Monday, September 08, 2014

Landscaping Project Day 1

Today we began landscaping at The Buddhist Temple of Chicago. Two crews, 8 guys, 4 large pizzas, 15,000 pounds of stone. 
Three of us were at the Temple today, and going to be there all week while a rather major landscaping project is executed: a few of us have been planning and meeting and facilitating this project for a few months. I really had a wonderful time today. I love organizing and getting this sort of thing done. I love the Temple which was designed around the Dahrma Wheel. You can see the Dahrma Wheel motif on the from corner of the Temple. Inside the Temple are all walls and furniture and offices that are made on wheels. The garbage pails are even on dolly boards with wheels. Our "bookstore" is on wheels. (I'll try to post a picture of that later).

The Temple was built ten years ago but landscaping was out of the budget until now.
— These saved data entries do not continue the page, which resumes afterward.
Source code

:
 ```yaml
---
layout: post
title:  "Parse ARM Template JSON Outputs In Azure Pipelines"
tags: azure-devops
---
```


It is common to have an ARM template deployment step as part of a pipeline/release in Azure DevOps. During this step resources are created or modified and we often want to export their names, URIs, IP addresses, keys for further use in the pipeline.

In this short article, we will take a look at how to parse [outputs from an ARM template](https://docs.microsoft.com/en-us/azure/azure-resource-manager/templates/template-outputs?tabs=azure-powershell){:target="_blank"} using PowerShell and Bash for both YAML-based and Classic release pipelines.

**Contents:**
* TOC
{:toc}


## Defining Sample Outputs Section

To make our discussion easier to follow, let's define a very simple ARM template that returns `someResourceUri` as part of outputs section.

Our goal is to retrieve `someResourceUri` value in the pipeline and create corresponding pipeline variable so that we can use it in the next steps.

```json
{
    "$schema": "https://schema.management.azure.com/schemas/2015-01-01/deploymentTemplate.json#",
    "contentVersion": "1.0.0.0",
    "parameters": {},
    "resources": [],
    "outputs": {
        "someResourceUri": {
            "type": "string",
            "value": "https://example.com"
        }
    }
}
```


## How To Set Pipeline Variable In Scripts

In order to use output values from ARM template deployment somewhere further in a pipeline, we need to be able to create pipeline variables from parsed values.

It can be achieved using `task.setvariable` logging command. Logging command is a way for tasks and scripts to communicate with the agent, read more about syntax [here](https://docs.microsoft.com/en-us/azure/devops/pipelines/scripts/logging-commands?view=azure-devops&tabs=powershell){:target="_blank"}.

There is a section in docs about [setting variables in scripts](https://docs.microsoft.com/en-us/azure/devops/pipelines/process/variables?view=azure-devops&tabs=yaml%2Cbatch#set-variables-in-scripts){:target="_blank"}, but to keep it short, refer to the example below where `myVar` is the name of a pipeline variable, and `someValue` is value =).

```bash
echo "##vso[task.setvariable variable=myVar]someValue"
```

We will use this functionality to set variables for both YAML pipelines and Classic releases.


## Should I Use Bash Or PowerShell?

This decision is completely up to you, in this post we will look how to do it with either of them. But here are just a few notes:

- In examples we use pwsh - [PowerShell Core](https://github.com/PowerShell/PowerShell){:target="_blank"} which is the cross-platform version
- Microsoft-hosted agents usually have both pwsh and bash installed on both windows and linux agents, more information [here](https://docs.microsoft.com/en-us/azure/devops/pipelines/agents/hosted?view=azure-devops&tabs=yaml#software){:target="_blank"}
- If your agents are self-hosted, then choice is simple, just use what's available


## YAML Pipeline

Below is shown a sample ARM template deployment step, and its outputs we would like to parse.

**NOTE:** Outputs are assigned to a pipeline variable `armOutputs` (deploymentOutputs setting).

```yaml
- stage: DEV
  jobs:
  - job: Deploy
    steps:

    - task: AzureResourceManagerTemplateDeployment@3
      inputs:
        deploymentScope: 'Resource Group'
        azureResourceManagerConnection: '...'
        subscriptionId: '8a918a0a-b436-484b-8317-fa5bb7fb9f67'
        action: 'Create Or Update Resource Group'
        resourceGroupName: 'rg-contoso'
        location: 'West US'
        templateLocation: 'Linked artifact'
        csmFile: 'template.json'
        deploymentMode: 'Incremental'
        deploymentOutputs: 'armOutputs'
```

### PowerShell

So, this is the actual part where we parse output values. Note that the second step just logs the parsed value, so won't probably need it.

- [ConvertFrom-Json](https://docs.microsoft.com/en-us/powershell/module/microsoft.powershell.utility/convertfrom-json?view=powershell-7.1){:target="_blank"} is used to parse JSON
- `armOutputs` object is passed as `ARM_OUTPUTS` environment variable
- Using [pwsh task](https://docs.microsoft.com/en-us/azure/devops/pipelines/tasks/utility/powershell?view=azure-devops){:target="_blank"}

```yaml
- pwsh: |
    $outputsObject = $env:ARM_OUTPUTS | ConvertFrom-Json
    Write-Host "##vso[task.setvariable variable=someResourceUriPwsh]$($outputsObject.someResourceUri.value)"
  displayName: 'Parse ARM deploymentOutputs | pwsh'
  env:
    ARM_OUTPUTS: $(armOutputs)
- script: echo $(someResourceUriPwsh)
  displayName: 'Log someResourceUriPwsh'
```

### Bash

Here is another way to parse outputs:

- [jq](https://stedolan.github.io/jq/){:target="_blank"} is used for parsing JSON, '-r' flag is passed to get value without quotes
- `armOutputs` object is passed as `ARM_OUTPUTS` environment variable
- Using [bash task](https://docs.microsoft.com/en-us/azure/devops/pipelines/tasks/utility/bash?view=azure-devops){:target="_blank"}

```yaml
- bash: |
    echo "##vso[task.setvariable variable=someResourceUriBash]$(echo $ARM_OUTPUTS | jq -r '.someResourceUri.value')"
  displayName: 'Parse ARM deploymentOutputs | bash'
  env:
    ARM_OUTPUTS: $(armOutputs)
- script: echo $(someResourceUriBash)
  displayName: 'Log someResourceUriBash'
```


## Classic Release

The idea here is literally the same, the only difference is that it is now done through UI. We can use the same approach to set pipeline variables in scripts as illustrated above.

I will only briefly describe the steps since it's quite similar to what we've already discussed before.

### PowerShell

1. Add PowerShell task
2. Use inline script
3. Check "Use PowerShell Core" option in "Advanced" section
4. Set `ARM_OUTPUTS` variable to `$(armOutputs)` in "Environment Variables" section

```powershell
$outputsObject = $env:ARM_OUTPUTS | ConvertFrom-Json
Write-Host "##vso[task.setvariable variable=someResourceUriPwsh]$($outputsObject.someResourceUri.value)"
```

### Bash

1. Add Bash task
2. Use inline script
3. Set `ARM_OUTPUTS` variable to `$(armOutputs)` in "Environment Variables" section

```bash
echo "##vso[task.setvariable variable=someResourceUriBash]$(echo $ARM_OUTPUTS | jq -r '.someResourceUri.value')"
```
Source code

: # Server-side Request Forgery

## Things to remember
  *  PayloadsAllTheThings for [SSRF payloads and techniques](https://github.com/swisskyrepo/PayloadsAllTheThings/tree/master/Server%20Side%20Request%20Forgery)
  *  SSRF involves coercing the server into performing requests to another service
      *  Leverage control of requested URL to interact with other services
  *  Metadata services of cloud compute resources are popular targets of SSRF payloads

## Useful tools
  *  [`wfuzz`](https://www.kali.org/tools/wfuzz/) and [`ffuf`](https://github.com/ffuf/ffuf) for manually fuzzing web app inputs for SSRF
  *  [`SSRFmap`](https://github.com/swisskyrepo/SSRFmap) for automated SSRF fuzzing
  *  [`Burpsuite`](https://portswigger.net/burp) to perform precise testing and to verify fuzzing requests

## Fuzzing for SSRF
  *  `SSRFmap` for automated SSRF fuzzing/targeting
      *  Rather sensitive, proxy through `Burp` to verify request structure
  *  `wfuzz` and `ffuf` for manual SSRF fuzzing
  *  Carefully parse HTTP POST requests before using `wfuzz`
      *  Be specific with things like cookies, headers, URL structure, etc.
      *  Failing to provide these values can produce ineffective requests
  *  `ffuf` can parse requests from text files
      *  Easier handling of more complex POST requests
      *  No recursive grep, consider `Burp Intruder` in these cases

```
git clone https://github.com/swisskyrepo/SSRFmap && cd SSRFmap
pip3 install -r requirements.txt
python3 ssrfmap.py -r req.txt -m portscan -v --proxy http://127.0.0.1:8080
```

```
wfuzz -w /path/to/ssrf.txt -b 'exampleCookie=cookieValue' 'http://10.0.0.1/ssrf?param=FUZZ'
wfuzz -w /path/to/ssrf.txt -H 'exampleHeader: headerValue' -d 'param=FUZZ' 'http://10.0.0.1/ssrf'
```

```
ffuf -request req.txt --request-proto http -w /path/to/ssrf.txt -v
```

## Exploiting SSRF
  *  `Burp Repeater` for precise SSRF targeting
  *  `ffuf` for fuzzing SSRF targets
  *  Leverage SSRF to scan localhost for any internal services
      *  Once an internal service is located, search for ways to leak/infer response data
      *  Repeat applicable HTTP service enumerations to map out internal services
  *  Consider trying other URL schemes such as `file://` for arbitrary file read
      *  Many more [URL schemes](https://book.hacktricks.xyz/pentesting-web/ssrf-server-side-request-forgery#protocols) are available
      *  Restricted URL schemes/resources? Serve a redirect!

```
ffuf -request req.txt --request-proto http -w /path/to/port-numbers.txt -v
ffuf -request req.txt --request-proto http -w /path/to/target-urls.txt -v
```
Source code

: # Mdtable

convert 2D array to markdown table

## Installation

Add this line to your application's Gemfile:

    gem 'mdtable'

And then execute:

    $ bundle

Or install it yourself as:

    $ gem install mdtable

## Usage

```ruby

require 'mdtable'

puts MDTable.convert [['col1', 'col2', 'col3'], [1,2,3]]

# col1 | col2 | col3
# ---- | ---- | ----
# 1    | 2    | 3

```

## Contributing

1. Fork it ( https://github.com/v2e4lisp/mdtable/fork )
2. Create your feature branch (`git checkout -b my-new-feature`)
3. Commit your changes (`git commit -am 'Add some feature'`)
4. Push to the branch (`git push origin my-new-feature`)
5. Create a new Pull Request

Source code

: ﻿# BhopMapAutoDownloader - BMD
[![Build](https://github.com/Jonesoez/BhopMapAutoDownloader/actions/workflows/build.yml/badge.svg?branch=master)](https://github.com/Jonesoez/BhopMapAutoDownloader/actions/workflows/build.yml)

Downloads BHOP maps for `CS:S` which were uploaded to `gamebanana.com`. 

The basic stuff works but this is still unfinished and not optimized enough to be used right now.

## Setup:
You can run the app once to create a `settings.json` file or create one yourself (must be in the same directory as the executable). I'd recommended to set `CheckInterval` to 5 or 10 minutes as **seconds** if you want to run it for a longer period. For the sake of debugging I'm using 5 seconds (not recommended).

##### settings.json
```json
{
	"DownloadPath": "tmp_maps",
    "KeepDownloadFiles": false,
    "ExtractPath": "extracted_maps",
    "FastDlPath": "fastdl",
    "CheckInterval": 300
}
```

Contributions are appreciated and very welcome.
We had all these stones surrounding the property. and kids and dogs ran across it. Dog owners would use the stone property to walk their dogs (god knows why they would use such a building to let their dogs shit?) And kids having fun would run around on the gravel sending it out on to the public sidewalk.

So we needed to have a salvaging service remove the stones. Then a landscaping company is paving, and digging down 8 inches and removing gravel littered earth. Then pouring new soil in it's place. Then we are planting some small trees and flowers. 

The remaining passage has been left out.